## What is needed
Return all of the data exactly as written, without the pictures.

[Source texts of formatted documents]

+ + + + +

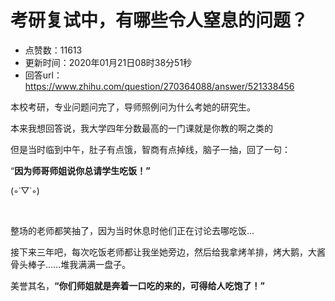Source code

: # 考研复试中，有哪些令人窒息的问题？
- 点赞数：11613
- 更新时间：2020年01月21日08时38分51秒
- 回答url：https://www.zhihu.com/question/270364088/answer/521338456
<body>
 <p data-pid="iU5P6JYd">本校考研，专业问题问完了，导师照例问为什么考她的研究生。</p>
 <p data-pid="OOC69KwX">本来我想回答说，我大学四年分数最高的一门课就是你教的啊之类的</p>
 <p data-pid="vIJbKKX2">但是当时临到中午，肚子有点饿，智商有点掉线，脑子一抽，回了一句：</p>
 <p data-pid="H8OemKuI">“<b>因为师哥师姐说你总请学生吃饭！”</b></p>
 <p data-pid="TNVD1adC">(◦˙▽˙◦)</p>
 <p class="ztext-empty-paragraph"><br></p>
 <p data-pid="bCnoOlA1">整场的老师都笑抽了，因为当时休息时他们正在讨论去哪吃饭…</p>
 <p data-pid="vIQEvb_s">接下来三年吧，每次吃饭老师都让我坐她旁边，然后给我拿烤羊排，烤大鹅，大酱骨头棒子……堆我满满一盘子。</p>
 <p data-pid="MjWa7a1Z">美誉其名，<b>“你们师姐就是奔着一口吃的来的，可得给人吃饱了！”</b></p>
</body>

+ + + + +

## Task answer
Source code

: # 考研复试中，有哪些令人窒息的问题？
- 点赞数：11613
- 更新时间：2020年01月21日08时38分51秒
- 回答url：https://www.zhihu.com/question/270364088/answer/521338456
<body>
 <p data-pid="iU5P6JYd">本校考研，专业问题问完了，导师照例问为什么考她的研究生。</p>
 <p data-pid="OOC69KwX">本来我想回答说，我大学四年分数最高的一门课就是你教的啊之类的</p>
 <p data-pid="vIJbKKX2">但是当时临到中午，肚子有点饿，智商有点掉线，脑子一抽，回了一句：</p>
 <p data-pid="H8OemKuI">“<b>因为师哥师姐说你总请学生吃饭！”</b></p>
 <p data-pid="TNVD1adC">(◦˙▽˙◦)</p>
 <p class="ztext-empty-paragraph"><br></p>
 <p data-pid="bCnoOlA1">整场的老师都笑抽了，因为当时休息时他们正在讨论去哪吃饭…</p>
 <p data-pid="vIQEvb_s">接下来三年吧，每次吃饭老师都让我坐她旁边，然后给我拿烤羊排，烤大鹅，大酱骨头棒子……堆我满满一盘子。</p>
 <p data-pid="MjWa7a1Z">美誉其名，<b>“你们师姐就是奔着一口吃的来的，可得给人吃饱了！”</b></p>
</body>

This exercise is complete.